I keep seeing the same individuals trying to make everyone play nicey nice on here. I didn't read one damn post that would be considered intimidating to anyone so I don't know where you got that from. Unfortunately some of us will always have to deal with people like you,those who believe that everything said should always be nice. Well pal that's not how the world is at all in case you didn't notice from your sheltered existence. There was one post that actually slammed him for mounting it and it was made by a chick that wants to be the center of attention. There was also a few posts speaking of different options for people and those posts wasn't harsh either. I would say more to you but you already know how I feel about you.


----------



## spfldbassguy

CarpCommander said:


> that mudhole (CJ Brown) . CJ sucks (like most public waters in OH) because of overfishing and the DNR's lack of proper management. Not to mention it's near a large city and it gets hammered. Not MY fault.
> 
> No need to lock anything up, we're just having a friendly debate. Nobody is getting worked up here. Well, at least I'm not!

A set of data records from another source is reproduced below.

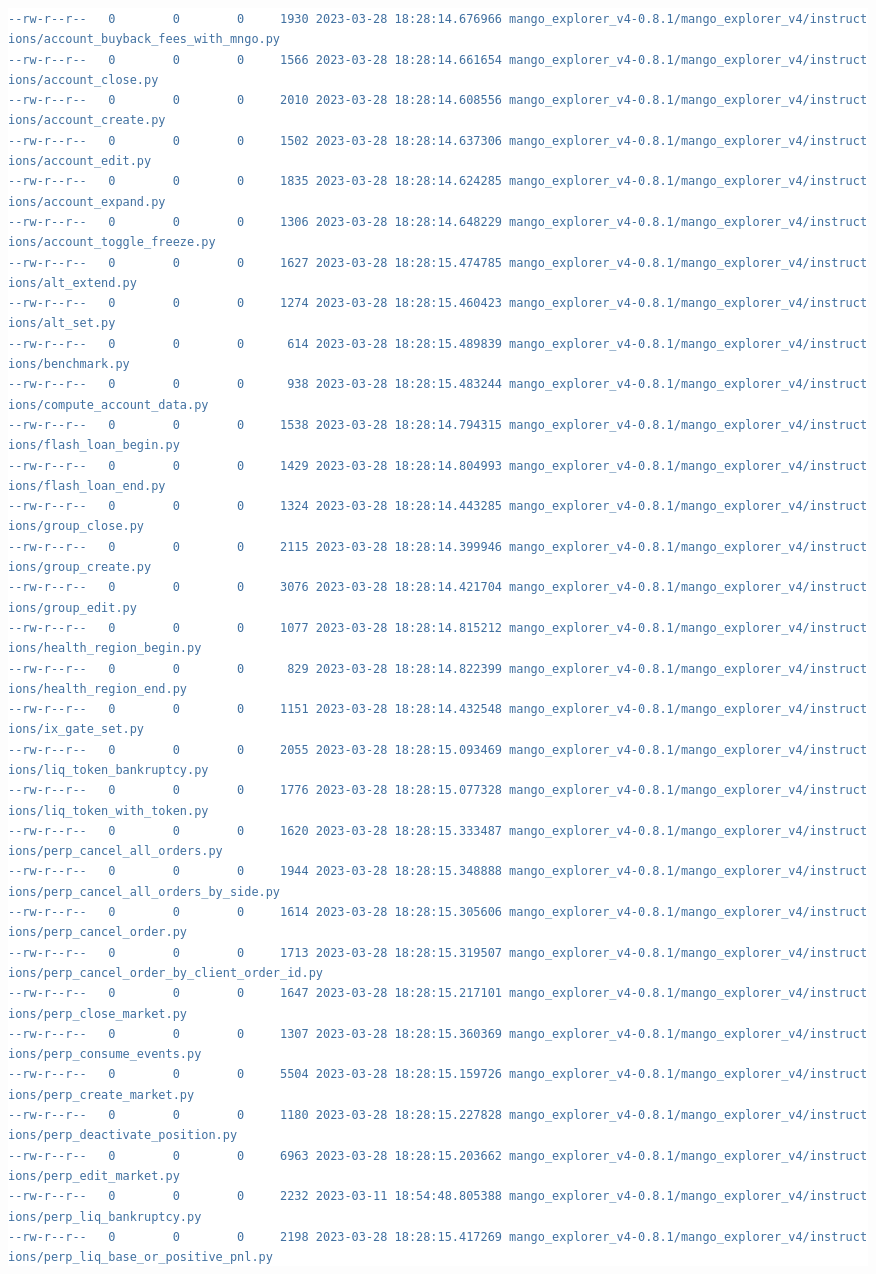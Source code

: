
 ```diff
--rw-r--r--   0        0        0     1930 2023-03-28 18:28:14.676966 mango_explorer_v4-0.8.1/mango_explorer_v4/instructions/account_buyback_fees_with_mngo.py
--rw-r--r--   0        0        0     1566 2023-03-28 18:28:14.661654 mango_explorer_v4-0.8.1/mango_explorer_v4/instructions/account_close.py
--rw-r--r--   0        0        0     2010 2023-03-28 18:28:14.608556 mango_explorer_v4-0.8.1/mango_explorer_v4/instructions/account_create.py
--rw-r--r--   0        0        0     1502 2023-03-28 18:28:14.637306 mango_explorer_v4-0.8.1/mango_explorer_v4/instructions/account_edit.py
--rw-r--r--   0        0        0     1835 2023-03-28 18:28:14.624285 mango_explorer_v4-0.8.1/mango_explorer_v4/instructions/account_expand.py
--rw-r--r--   0        0        0     1306 2023-03-28 18:28:14.648229 mango_explorer_v4-0.8.1/mango_explorer_v4/instructions/account_toggle_freeze.py
--rw-r--r--   0        0        0     1627 2023-03-28 18:28:15.474785 mango_explorer_v4-0.8.1/mango_explorer_v4/instructions/alt_extend.py
--rw-r--r--   0        0        0     1274 2023-03-28 18:28:15.460423 mango_explorer_v4-0.8.1/mango_explorer_v4/instructions/alt_set.py
--rw-r--r--   0        0        0      614 2023-03-28 18:28:15.489839 mango_explorer_v4-0.8.1/mango_explorer_v4/instructions/benchmark.py
--rw-r--r--   0        0        0      938 2023-03-28 18:28:15.483244 mango_explorer_v4-0.8.1/mango_explorer_v4/instructions/compute_account_data.py
--rw-r--r--   0        0        0     1538 2023-03-28 18:28:14.794315 mango_explorer_v4-0.8.1/mango_explorer_v4/instructions/flash_loan_begin.py
--rw-r--r--   0        0        0     1429 2023-03-28 18:28:14.804993 mango_explorer_v4-0.8.1/mango_explorer_v4/instructions/flash_loan_end.py
--rw-r--r--   0        0        0     1324 2023-03-28 18:28:14.443285 mango_explorer_v4-0.8.1/mango_explorer_v4/instructions/group_close.py
--rw-r--r--   0        0        0     2115 2023-03-28 18:28:14.399946 mango_explorer_v4-0.8.1/mango_explorer_v4/instructions/group_create.py
--rw-r--r--   0        0        0     3076 2023-03-28 18:28:14.421704 mango_explorer_v4-0.8.1/mango_explorer_v4/instructions/group_edit.py
--rw-r--r--   0        0        0     1077 2023-03-28 18:28:14.815212 mango_explorer_v4-0.8.1/mango_explorer_v4/instructions/health_region_begin.py
--rw-r--r--   0        0        0      829 2023-03-28 18:28:14.822399 mango_explorer_v4-0.8.1/mango_explorer_v4/instructions/health_region_end.py
--rw-r--r--   0        0        0     1151 2023-03-28 18:28:14.432548 mango_explorer_v4-0.8.1/mango_explorer_v4/instructions/ix_gate_set.py
--rw-r--r--   0        0        0     2055 2023-03-28 18:28:15.093469 mango_explorer_v4-0.8.1/mango_explorer_v4/instructions/liq_token_bankruptcy.py
--rw-r--r--   0        0        0     1776 2023-03-28 18:28:15.077328 mango_explorer_v4-0.8.1/mango_explorer_v4/instructions/liq_token_with_token.py
--rw-r--r--   0        0        0     1620 2023-03-28 18:28:15.333487 mango_explorer_v4-0.8.1/mango_explorer_v4/instructions/perp_cancel_all_orders.py
--rw-r--r--   0        0        0     1944 2023-03-28 18:28:15.348888 mango_explorer_v4-0.8.1/mango_explorer_v4/instructions/perp_cancel_all_orders_by_side.py
--rw-r--r--   0        0        0     1614 2023-03-28 18:28:15.305606 mango_explorer_v4-0.8.1/mango_explorer_v4/instructions/perp_cancel_order.py
--rw-r--r--   0        0        0     1713 2023-03-28 18:28:15.319507 mango_explorer_v4-0.8.1/mango_explorer_v4/instructions/perp_cancel_order_by_client_order_id.py
--rw-r--r--   0        0        0     1647 2023-03-28 18:28:15.217101 mango_explorer_v4-0.8.1/mango_explorer_v4/instructions/perp_close_market.py
--rw-r--r--   0        0        0     1307 2023-03-28 18:28:15.360369 mango_explorer_v4-0.8.1/mango_explorer_v4/instructions/perp_consume_events.py
--rw-r--r--   0        0        0     5504 2023-03-28 18:28:15.159726 mango_explorer_v4-0.8.1/mango_explorer_v4/instructions/perp_create_market.py
--rw-r--r--   0        0        0     1180 2023-03-28 18:28:15.227828 mango_explorer_v4-0.8.1/mango_explorer_v4/instructions/perp_deactivate_position.py
--rw-r--r--   0        0        0     6963 2023-03-28 18:28:15.203662 mango_explorer_v4-0.8.1/mango_explorer_v4/instructions/perp_edit_market.py
--rw-r--r--   0        0        0     2232 2023-03-11 18:54:48.805388 mango_explorer_v4-0.8.1/mango_explorer_v4/instructions/perp_liq_bankruptcy.py
--rw-r--r--   0        0        0     2198 2023-03-28 18:28:15.417269 mango_explorer_v4-0.8.1/mango_explorer_v4/instructions/perp_liq_base_or_positive_pnl.py
```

I don't know what CJ you're thinking of but it can't be the one close to me because it's not a mud hole. You might think it sucks but maybe you're just not good enough to figure out the patterns there. CJ is a good lake that's becoming better from all the work that's been done and going to continue to be done. So please stick to wherever you fish at and leave CJ for everyone else.


----------



## treytd32

State record? Very impressive.

Just caught my pb 15" stream smallie, CANT WAIT TO GET THIS PUPPY ON THE WALL!!!!


----------



## Treebass227

Spfld whatever, 
Are you looking for an argument? Why don't you waste your hate on someone else. That would be awesome. Your rudeness and your personal attacks are unwanted here.


----------



## spfldbassguy

Treebass227 said:


> Spfld whatever,
> Are you looking for an argument? Why don't you waste your hate on someone else. That would be awesome. Your rudeness and your personal attacks are unwanted here.


Look Tree frog,you're the one that decided to chime in pouting about some perceived attack on a guy. It'd be awesome if you let it go about the way people are. This isn't the first thread you've interjected that view into. Not personally attacking just calling it as I see it.


----------



## Perch

YAWWWWN...............Man Ya'll really taking this one to extra innings ..........4.5 lbr? how did she fight? Post a pic when you get your mount back......I have a nice Walleye on the wall at home.

Good job on your personal trophy sir.


----------



## Flathead76

spfldbassguy said:


> I don't know what CJ you're thinking of but it can't be the one close to me because it's not a mud hole. You might think it sucks but maybe you're just not good enough to figure out the patterns there. CJ is a good lake that's becoming better from all the work that's been done and going to continue to be done. So please stick to wherever you fish at and leave CJ for everyone else.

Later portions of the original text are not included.